The Hogs lead the SEC in home runs, but the good bulk of those came early in the year against weak opposition. There is some hitting in the lineup, but not enough to overcome the shaky starting pitching. The Hogs have been so far behind early that Van Horn seldom has options to bunt or play any sort of small ball with a hit and run. He's often been forced to play for the big inning.

So what does Van Horn do with this staff? He's switched things around, with Teague and Jackson starting over the weekend. He'll probably stick with that as the Gators come to town. First game is 8 p.m. Thursday night as part of the SEC's package with ESPN.

The Hogs have gone to the NCAA tournament the last 14 seasons, 13 with Van Horn at the helm. The constant has been good pitching with veteran assistant coach Dave Jorn always figuring it out. It may still happen, but the schedule maker isn't helping.

The Hogs play host to Louisiana-Monroe in North Little Rock on Tuesday. Game time is 6:30 p.m. After that, it's down right nasty as far as the opposition.

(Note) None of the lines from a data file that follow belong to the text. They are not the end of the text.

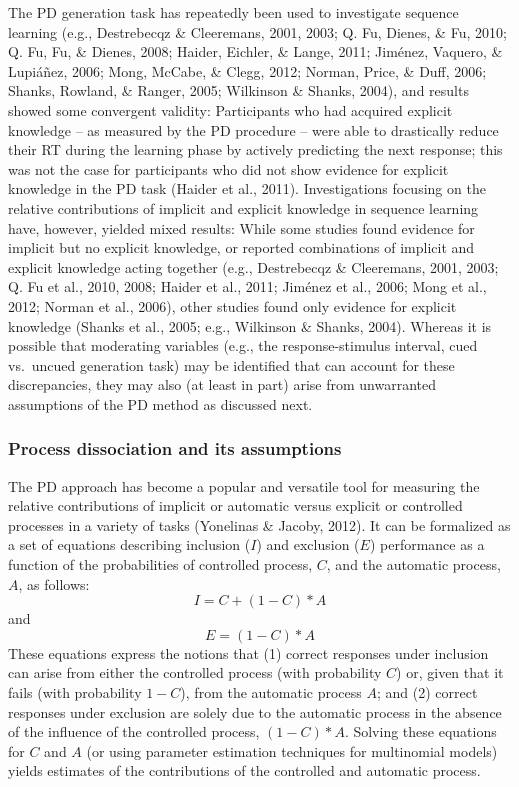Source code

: \documentclass[floatsintext,man]{apa6}
\begin{document}
The PD generation task has repeatedly been used to investigate sequence
learning (e.g., Destrebecqz \& Cleeremans, 2001, 2003; Q. Fu, Dienes, \&
Fu, 2010; Q. Fu, Fu, \& Dienes, 2008; Haider, Eichler, \& Lange, 2011;
Jiménez, Vaquero, \& Lupiáñez, 2006; Mong, McCabe, \& Clegg, 2012;
Norman, Price, \& Duff, 2006; Shanks, Rowland, \& Ranger, 2005;
Wilkinson \& Shanks, 2004), and results showed some convergent validity:
Participants who had acquired explicit knowledge -- as measured by the
PD procedure -- were able to drastically reduce their RT during the
learning phase by actively predicting the next response; this was not
the case for participants who did not show evidence for explicit
knowledge in the PD task (Haider et al., 2011). Investigations focusing
on the relative contributions of implicit and explicit knowledge in
sequence learning have, however, yielded mixed results: While some
studies found evidence for implicit but no explicit knowledge, or
reported combinations of implicit and explicit knowledge acting together
(e.g., Destrebecqz \& Cleeremans, 2001, 2003; Q. Fu et al., 2010, 2008;
Haider et al., 2011; Jiménez et al., 2006; Mong et al., 2012; Norman et
al., 2006), other studies found only evidence for explicit knowledge
(Shanks et al., 2005; e.g., Wilkinson \& Shanks, 2004). Whereas it is
possible that moderating variables (e.g., the response-stimulus
interval, cued vs.~uncued generation task) may be identified that can
account for these discrepancies, they may also (at least in part) arise
from unwarranted assumptions of the PD method as discussed next.

\subsubsection{Process dissociation and its
assumptions}\label{process-dissociation-and-its-assumptions}

The PD approach has become a popular and versatile tool for measuring
the relative contributions of implicit or automatic versus explicit or
controlled processes in a variety of tasks (Yonelinas \& Jacoby, 2012).
It can be formalized as a set of equations describing inclusion (\(I\))
and exclusion (\(E\)) performance as a function of the probabilities of
controlled process, \(C\), and the automatic process, \(A\), as follows:
\[I=C+(1-C)*A\] and \[E=(1-C)*A\] These equations express the notions
that (1) correct responses under inclusion can arise from either the
controlled process (with probability \(C\)) or, given that it fails
(with probability \(1-C\)), from the automatic process \(A\); and (2)
correct responses under exclusion are solely due to the automatic
process in the absence of the influence of the controlled process,
\((1-C)*A\). Solving these equations for \(C\) and \(A\) (or using
parameter estimation techniques for multinomial models) yields estimates
of the contributions of the controlled and automatic process.
\end{document}
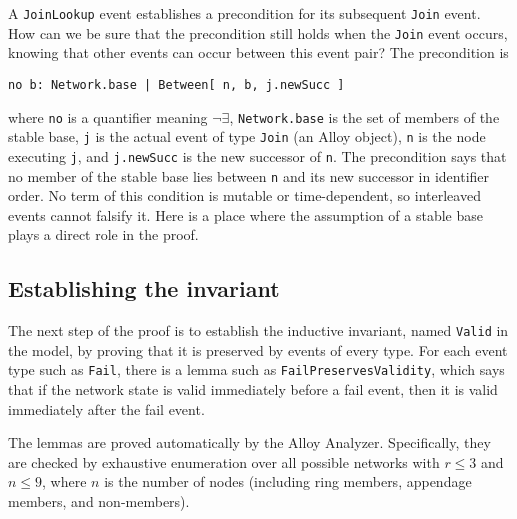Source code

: \documentclass[conference]{IEEEtran}
\begin{document}
A 
\small
{\tt JoinLookup}
\normalsize
event establishes a precondition for its
subsequent
\small
{\tt Join}
\normalsize
event.
How can we be sure that the precondition still holds when the 
\small
{\tt Join}
\normalsize
event occurs, knowing that other events can occur
between this event pair?
The precondition is
\small
\begin{verbatim}
no b: Network.base | Between[ n, b, j.newSucc ]
\end{verbatim}
\normalsize
where
\small
{\tt no}
\normalsize
is a quantifier meaning $\neg \exists$,
\small
{\tt Network.base}
\normalsize
is the set of members of the stable base,
\small
{\tt j}
\normalsize
is the actual event of type
\small
{\tt Join}
\normalsize
(an Alloy object),
\small
{\tt n}
\normalsize
is the node executing
\small
{\tt j},
\normalsize
and
\small
{\tt j.newSucc}
\normalsize
is the new successor of
\small
{\tt n}.
\normalsize
The precondition says that
no member of the stable base lies between
\small
{\tt n}
\normalsize
and its new successor in identifier order.
No term of this condition is mutable or time-dependent, so interleaved
events cannot falsify it.
Here is a place where the assumption of a stable base plays a direct
role in the proof.

\subsection{Establishing the invariant}

The next step of the proof is to establish the inductive invariant,
named 
\small
{\tt Valid}
\normalsize
in the model,
by proving that it is preserved by events of every type.
For each event type such as 
\small
{\tt Fail},
\normalsize
there is a lemma such as
\small
{\tt FailPreservesValidity},
\normalsize
which says that if the network state is valid immediately before a fail
event, then it is valid immediately after the fail event.

The lemmas are proved automatically by the Alloy Analyzer.
Specifically, they are checked by exhaustive enumeration over all
possible networks with
$r \leq 3$ and $n \leq 9$, where $n$ is the number of nodes (including
ring members, appendage members, and non-members).
\end{document}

The rest of the SEC schedule has Florida (8-4), Kentucky (8-4), Texas A&M (7-5) and LSU (6-6), Alabama (6-6) and Mississippi State (8-4).

Van Horn's reputation is that he always figures it out. It's not smart to bet against him. But it's safe to say it doesn't look good right now.

The veteran coach keeps saying that he is keeping it positive with his team. That was what he did last year when they rebounded after a 15-15 start with a run to the College World Series. This team talked about making a run in postseason play when the season started.

Right now, they need to make a run just to make postseason. To do that, the starting pitching has to turn around.